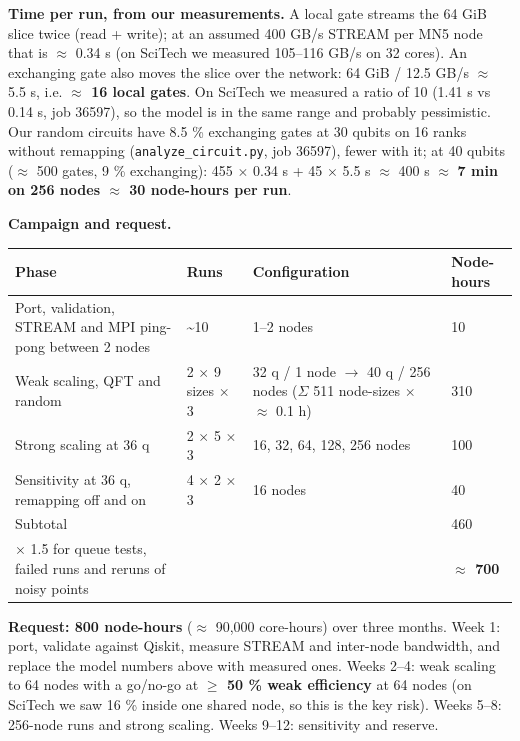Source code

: \documentclass[10pt,a4paper]{article}
\begin{document}
\textbf{Time per run, from our measurements.} A local gate streams the 64 GiB slice twice (read + write); at an assumed 400 GB/s STREAM per MN5 node that is $\approx$ 0.34 s (on SciTech we measured 105--116 GB/s on 32 cores). An exchanging gate also moves the slice over the network: 64 GiB / 12.5 GB/s $\approx$ 5.5 s, i.e. \textbf{$\approx$ 16 local gates}. On SciTech we measured a ratio of 10 (1.41 s vs 0.14 s, job 36597), so the model is in the same range and probably pessimistic. Our random circuits have 8.5 \% exchanging gates at 30 qubits on 16 ranks without remapping (\texttt{analyze\_circuit.py}, job 36597), fewer with it; at 40 qubits ($\approx$ 500 gates, 9 \% exchanging): 455 $\times$ 0.34 s + 45 $\times$ 5.5 s $\approx$ 400 s $\approx$ \textbf{7 min on 256 nodes $\approx$ 30 node-hours per run}.



\textbf{Campaign and request.}



\begin{table}[ht]\centering\small
\begin{tabularx}{\linewidth}{@{}XllX@{}}
\toprule
\textbf{Phase} & \textbf{Runs} & \textbf{Configuration} & \textbf{Node-hours} \\
\midrule
Port, validation, STREAM and MPI ping-pong between 2 nodes & \textasciitilde{}10 & 1--2 nodes & 10 \\
Weak scaling, QFT and random & 2 $\times$ 9 sizes $\times$ 3 & 32 q / 1 node $\rightarrow$ 40 q / 256 nodes ($\Sigma$ 511 node-sizes $\times$ $\approx$ 0.1 h) & 310 \\
Strong scaling at 36 q & 2 $\times$ 5 $\times$ 3 & 16, 32, 64, 128, 256 nodes & 100 \\
Sensitivity at 36 q, remapping off and on & 4 $\times$ 2 $\times$ 3 & 16 nodes & 40 \\
Subtotal &  &  & 460 \\
$\times$ 1.5 for queue tests, failed runs and reruns of noisy points &  &  & \textbf{$\approx$ 700} \\
\bottomrule
\end{tabularx}
\end{table}



\textbf{Request: 800 node-hours} ($\approx$ 90,000 core-hours) over three months. Week 1: port, validate against Qiskit, measure STREAM and inter-node bandwidth, and replace the model numbers above with measured ones. Weeks 2--4: weak scaling to 64 nodes with a go/no-go at \textbf{$\ge$ 50 \% weak efficiency} at 64 nodes (on SciTech we saw 16 \% inside one shared node, so this is the key risk). Weeks 5--8: 256-node runs and strong scaling. Weeks 9--12: sensitivity and reserve.
\end{document}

» Problem description: Read through the entries, then copy every line where the string "begin" is found.

» Solution below:
\begin{document}
\begin{table}[ht]\centering\small
\begin{tabularx}{\linewidth}{@{}XllX@{}}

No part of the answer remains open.